Der Leiter des Instituts zur Zukunft der Arbeit (IZA), Simon Jäger, rechnet durch den neuen Mindestlohn ebenfalls unter dem Strich nicht mit Beschäftigungsverlusten. Es werde voraussichtlich aber "eine Verlagerung von Arbeitsplätzen von weniger produktiven Betrieben hin zu produktiveren Betrieben" geben, sagte er der "Frankfurter Allgemeinen Zeitung". Kleine Gastronomiebetriebe oder mancher Kiosk könnten schließen müssen.
"Zugleich stehen dann aber mehr Arbeitskräfte für andere Unternehmen in anderen Bereichen zur Verfügung, die auch mit einem höheren Lohnniveau zurechtkommen, etwa in der Industrie", sagte Jäger. Den in Deutschland vergleichsweise großen Niedriglohnsektor zu verkleinern, habe jedenfalls klare Vorteile. Studien zufolge profitieren von der Mindestlohnerhöhung besonders viele Menschen in Ostdeutschland, da dort bislang überdurchschnittlich häufig weniger als zwölf Euro gezahlt wird.
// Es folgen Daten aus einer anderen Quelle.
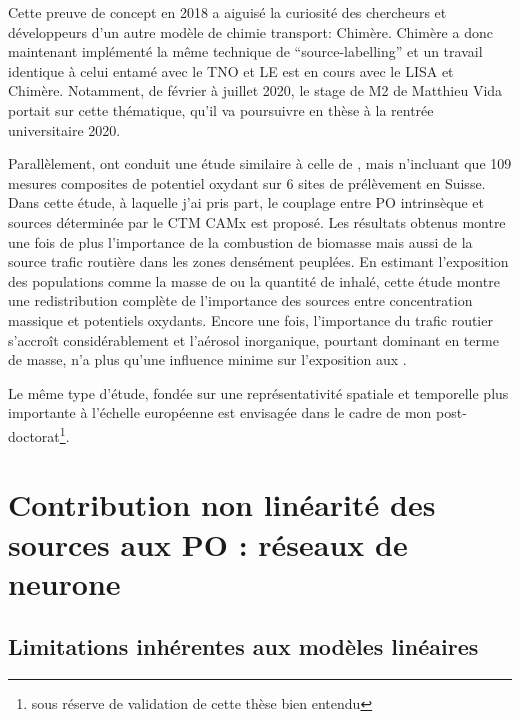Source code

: Cette preuve de concept en 2018 a aiguisé la curiosité des chercheurs et développeurs
d'un autre modèle de chimie transport: Chimère. Chimère a donc maintenant implémenté la
même technique de ``source-labelling'' et un travail identique à celui entamé avec le TNO
et LE est en cours avec le LISA et Chimère. Notamment, de février à juillet 2020, le
stage de M2 de Matthieu Vida portait sur cette thématique, qu'il va poursuivre en thèse à
la rentrée universitaire 2020.

Parallèlement, \cite{daellenbachSourcessubmitted} ont conduit une étude similaire à celle
de \cite{weberSourceinprep.}, mais n'incluant que 109 mesures composites de potentiel
oxydant sur 6 sites de prélèvement en Suisse. Dans cette étude, à laquelle j'ai pris
part, le couplage entre PO intrinsèque et sources déterminée par le CTM CAMx est proposé.
Les résultats obtenus montre une fois de plus
l'importance de la combustion de biomasse mais aussi de la source trafic routière dans
les zones densément peuplées. En estimant l'exposition des populations comme la masse de
\PMdix{} ou la quantité de \POv{} inhalé, cette étude montre une
redistribution complète de l'importance des sources entre concentration massique et
potentiels oxydants. Encore une fois, l'importance du trafic routier s'accroît
considérablement et l'aérosol inorganique, pourtant dominant en terme de masse, n'a plus
qu'une influence minime sur l'exposition aux \POv.

Le même type d'étude, fondée sur une représentativité spatiale et temporelle plus
importante à l'échelle européenne est envisagée dans le cadre de mon
post-doctorat\footnote{sous réserve de validation de cette thèse bien entendu}.


\section{Contribution non linéarité des sources aux PO : réseaux de neurone}

\subsection{Limitations inhérentes aux modèles linéaires}%
\label{sub:limitations_inhérentes_aux_modèles_linéaires}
Die Mindestlohnerhöhung hatte die Regierung beschlossen und nicht die eigens dafür eingesetzte Mindestlohnkommission. Heil bekräftigte, dass dies ein einmaliger Schritt gewesen sei. "Für weitere Erhöhungsschritte wird die Mindestlohnkommission wieder ihre wichtige Aufgabe übernehmen."
SPD-Chefin Esken plädierte anlässlich der Mindestlohnerhöhung allgemein für höhere Gehälter. "Der Mindestlohn ist immer auch ein Impuls für höhere Tariflöhne", sagte sie der "Stuttgarter Zeitung" und den "Stuttgarter Nachrichten". "Die Gewerkschaften, die jetzt in Tarifauseinandersetzungen gehen, sollten deutlich machen, dass Abschlüsse die Teuerungsrate abbilden müssen."
Der Deutsche Gewerkschaftsbund (DGB) berechnete, dass Haushaltseinkommen von Mindestlohnverdienenden deutlich über dem von Empfängern des künftigen Bürgergeldes liegen werden. Im Fall eines kinderlosen Paares, das 28,5 Stunden pro Woche für den Mindestlohn arbeitet, beträgt die Differenz zum Bürgergeld 832 Euro, wie das Redaktionsnetzwerk Deutschland (RND) unter Verweis auf den DGB berichtete.
"Die Behauptung, niemand würde bei höheren Regelsätzen noch zur Arbeit gehen, stammt aus dem Reich der Märchen und Legenden", sagte DGB-Vorstandsmitglied Anja Piel. Das von der Ampel-Koalition geplante Bürgergeld soll ab Januar das bisherige Hartz-IV-System ersetzen.